Meet the 12 news providers currently detained in Bahrain
A protester holds a picture of detained photographer Ahmed Humaidan during a demonstration in Bahrain on 13 December 2013
Twelve news and information providers are currently detained in Bahrain. Many of them are photographers or cameramen, who have been repeatedly targeted by the authorities since the start of the unrest in Bahrain in 2011 because their visual coverage of the protests and the government’s crackdown threaten the kingdom’s image.
As a Manama court prepares to rule on internationally-renowned photographer Ahmed Humeidan’s appeal on 25 August, Reporters Without Borders has prepared the following overview of these 12 detainees. The youngest is 15. Eight are photographers or video reporters and four are online activists.
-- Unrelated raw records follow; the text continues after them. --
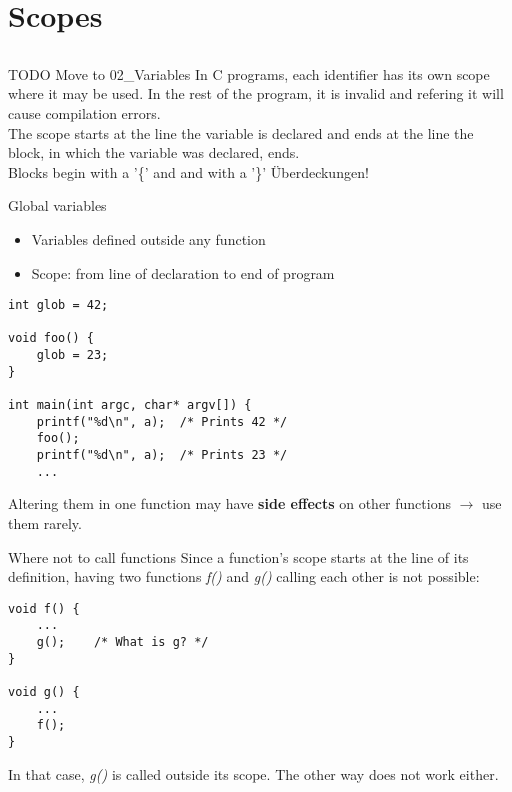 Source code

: \section{Scopes}
\subsection{}
\begin{frame}{TODO Move to 02\_Variables}
	In C programs, each identifier has its own scope where it may be used. In the rest of the program, it is invalid and refering it will cause compilation errors. \\
	The scope starts at the line the variable is declared and ends at the line the block, in which the variable was declared, ends. \\
	Blocks begin with a '\{' and and with a '\}'
	Überdeckungen!
\end{frame}
\begin{frame}[fragile]{Global variables}
	\begin{itemize}
		\item Variables defined outside any function
		\item Scope: from line of declaration to end of program
	\end{itemize}
	\begin{lstlisting}
int glob = 42;

void foo() {
	glob = 23;
}

int main(int argc, char* argv[]) {
	printf("%d\n", a);	/* Prints 42 */
	foo();
	printf("%d\n", a);	/* Prints 23 */
	...
\end{lstlisting}
	Altering them in one function may have \textbf{side effects} on other functions $\rightarrow$ use them rarely.
\end{frame}
\begin{frame}[fragile]{Where not to call functions}
	Since a function's scope starts at the line of its definition, having two functions \textit{f()} and \textit{g()} calling each other is not possible:
	\begin{lstlisting}
void f() {
	...
	g();	/* What is g? */
}

void g() {
	...
	f();
}
\end{lstlisting}
	In that case, \textit{g()} is called outside its scope. The other way does not work either.
\end{frame}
Eight have been given prison sentences ranging from three months to life.
RWB calls for their release and withdrawal of all charges or the quashing of the convictions of those already sentenced.
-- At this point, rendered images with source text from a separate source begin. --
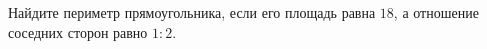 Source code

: \begin{ex}
	\begin{condition}
		Найдите периметр прямоугольника, если его площадь равна \( 18 \), а отношение соседних сторон равно \( 1:2 \).
	\end{condition}
\end{ex} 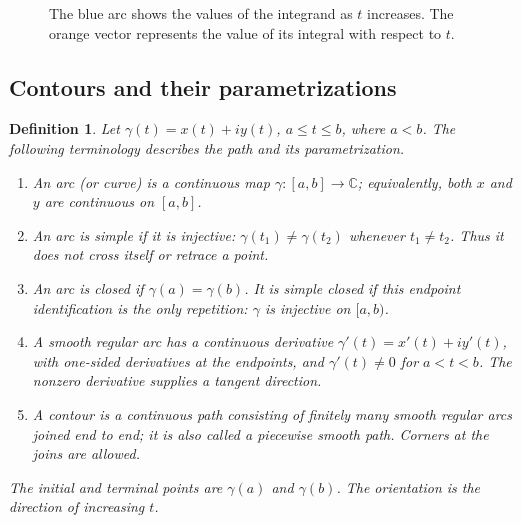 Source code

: \documentclass{report}
\newtheorem{definition}{Definition}
\begin{document}
\begin{figure}[H]
    \centering
    \caption{The blue arc shows the values of the integrand as $t$ increases.
    The orange vector represents the value of its integral with respect to $t$.}
    \label{fig:integration-real-parameter}
\end{figure}

\subsection{Contours and their parametrizations}

\begin{definition}
    Let $\gamma(t)=x(t)+iy(t)$, $a\leq t\leq b$, where $a<b$.
    The following terminology describes the path and its parametrization.
    \begin{enumerate}
        \item An \emph{arc} (or curve) is a continuous map
        $\gamma:[a,b]\to\mathbb C$; equivalently, both $x$ and $y$
        are continuous on $[a,b]$.
        \item An arc is \emph{simple} if it is injective:
        $\gamma(t_1)\ne\gamma(t_2)$ whenever $t_1\ne t_2$.
        Thus it does not cross itself or retrace a point.
        \item An arc is \emph{closed} if $\gamma(a)=\gamma(b)$.
        It is \emph{simple closed} if this endpoint identification is
        the only repetition: $\gamma$ is injective on $[a,b)$.
        \item A \emph{smooth regular arc} has a continuous derivative
        $\gamma'(t)=x'(t)+iy'(t)$, with one-sided derivatives at the
        endpoints, and $\gamma'(t)\ne0$ for $a<t<b$.
        The nonzero derivative supplies a tangent direction.
        \item A \emph{contour} is a continuous path consisting of finitely
        many smooth regular arcs joined end to end; it is also called
        a piecewise smooth path. Corners at the joins are allowed.
    \end{enumerate}
    The initial and terminal points are $\gamma(a)$ and $\gamma(b)$.
    The orientation is the direction of increasing $t$.
\end{definition}
\end{document}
The Bahraini authorities arbitrarily arrest news providers and peaceful civil society activists in an attempt to suppress dissent. Bahrain is ranked 163rd out of 180 countries in the 2014 Reporters Without Borders press freedom index.
8 photographers and video reporters:
Ammar Abdel Rasoul Ali, arrested on 24 July 2014
Firas Al-Saffar (a minor), arrested on 1 June 2014
Sayed Ahmed Al-Mousawi, arrested on 10 February 2014
Mansoor Al-Jamri, arrested on 9 January 2014 and sentenced to six months in prison on 17 October 2012
Jaffar Marhoon, arrested on 26 December 2013 and sentenced to successively to three months, six months and one year in prison
Qassim Zain Al-Deen, arrested on 2 August 2013, sentenced to six months in prison on 15 January 2014 and awaiting another trial
Hussain Hubail, arrested on 31 July 2013 and sentenced to five years in prison on 28 April 2014
Ahmed Humeidan, arrested on 29 December 2012 and sentenced to ten years in prison on 26 March 2014
- Ammar Abdel Rasoul Ali, a freelance photographer who has won many awards including one in the 2014 IPA International Digital Photography Competition, was arrested by plainclothes men at his home in the village of Eker on 24 July after a search of his apartment in which two cameras and a mobile phone were seized.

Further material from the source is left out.